[DATA EXTRACTS Boundary: Start]

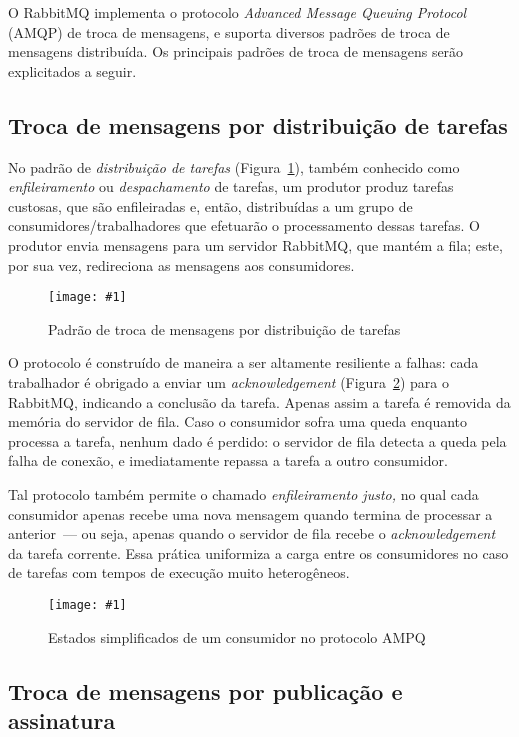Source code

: \documentclass[ruledheader, 12pt]{abnt}
\newcommand{\figcustom}[4]{\par
	\begin{figure}[#3]
		\centering
		\texttt{[image: \#1]}
		\caption{\label{fig:#1}#2}
	\end{figure}
\par}
\newcommand{\fig}[2]{\figcustom{#1}{#2}{bp}{1}}
\newcommand{\figsmall}[2]{\figcustom{#1}{#2}{bp}{.6}}
\newcommand{\figref}[1]{(Figura~\ref{fig:#1})}
\begin{document}

O RabbitMQ implementa o protocolo \emph{Advanced Message Queuing Protocol} (AMQP) de troca de mensagens, e suporta diversos padrões de troca de mensagens distribuída. Os principais padrões de troca de mensagens serão explicitados a seguir.

\subsection{Troca de mensagens por distribuição de tarefas}

No padrão de \emph{distribuição de tarefas} \figref{rabbitmq-workqueue}, também conhecido como \emph{enfileiramento} ou \emph{despachamento} de tarefas, um produtor produz tarefas custosas, que são enfileiradas e, então, distribuídas a um grupo de consumidores/trabalhadores que efetuarão o processamento dessas tarefas. O produtor envia mensagens para um servidor RabbitMQ, que mantém a fila; este, por sua vez, redireciona as mensagens aos consumidores.

\fig{rabbitmq-workqueue}{Padrão de troca de mensagens por distribuição de tarefas}

O protocolo é construído de maneira a ser altamente resiliente a falhas: cada trabalhador é obrigado a enviar um \emph{acknowledgement} \figref{rabbitmq-worker} para o RabbitMQ, indicando a conclusão da tarefa. Apenas assim a tarefa é removida da memória do servidor de fila. Caso o consumidor sofra uma queda enquanto processa a tarefa, nenhum dado é perdido: o servidor de fila detecta a queda pela falha de conexão, e imediatamente repassa a tarefa a outro consumidor.

Tal protocolo também permite o chamado \emph{enfileiramento justo,} no qual cada consumidor apenas recebe uma nova mensagem quando termina de processar a anterior~--- ou seja, apenas quando o servidor de fila recebe o \emph{acknowledgement} da tarefa corrente. Essa prática uniformiza a carga entre os consumidores no caso de tarefas com tempos de execução muito heterogêneos.

\figsmall{rabbitmq-worker}{Estados simplificados de um consumidor no protocolo AMPQ}

\subsection{Troca de mensagens por publicação e assinatura}

\end{document}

[DATA EXTRACTS Boundary: End]

PROBLEM STATEMENT:
In the copy, keep every line of the data above exactly and drop each picture.

OUTPUT:
Source code

: \documentclass[ruledheader, 12pt]{abnt}
\newcommand{\figcustom}[4]{\par
	\begin{figure}[#3]
		\centering
		\texttt{[image: \#1]}
		\caption{\label{fig:#1}#2}
	\end{figure}
\par}
\newcommand{\fig}[2]{\figcustom{#1}{#2}{bp}{1}}
\newcommand{\figsmall}[2]{\figcustom{#1}{#2}{bp}{.6}}
\newcommand{\figref}[1]{(Figura~\ref{fig:#1})}
\begin{document}

O RabbitMQ implementa o protocolo \emph{Advanced Message Queuing Protocol} (AMQP) de troca de mensagens, e suporta diversos padrões de troca de mensagens distribuída. Os principais padrões de troca de mensagens serão explicitados a seguir.

\subsection{Troca de mensagens por distribuição de tarefas}

No padrão de \emph{distribuição de tarefas} \figref{rabbitmq-workqueue}, também conhecido como \emph{enfileiramento} ou \emph{despachamento} de tarefas, um produtor produz tarefas custosas, que são enfileiradas e, então, distribuídas a um grupo de consumidores/trabalhadores que efetuarão o processamento dessas tarefas. O produtor envia mensagens para um servidor RabbitMQ, que mantém a fila; este, por sua vez, redireciona as mensagens aos consumidores.

\fig{rabbitmq-workqueue}{Padrão de troca de mensagens por distribuição de tarefas}

O protocolo é construído de maneira a ser altamente resiliente a falhas: cada trabalhador é obrigado a enviar um \emph{acknowledgement} \figref{rabbitmq-worker} para o RabbitMQ, indicando a conclusão da tarefa. Apenas assim a tarefa é removida da memória do servidor de fila. Caso o consumidor sofra uma queda enquanto processa a tarefa, nenhum dado é perdido: o servidor de fila detecta a queda pela falha de conexão, e imediatamente repassa a tarefa a outro consumidor.

Tal protocolo também permite o chamado \emph{enfileiramento justo,} no qual cada consumidor apenas recebe uma nova mensagem quando termina de processar a anterior~--- ou seja, apenas quando o servidor de fila recebe o \emph{acknowledgement} da tarefa corrente. Essa prática uniformiza a carga entre os consumidores no caso de tarefas com tempos de execução muito heterogêneos.

\figsmall{rabbitmq-worker}{Estados simplificados de um consumidor no protocolo AMPQ}

\subsection{Troca de mensagens por publicação e assinatura}

\end{document}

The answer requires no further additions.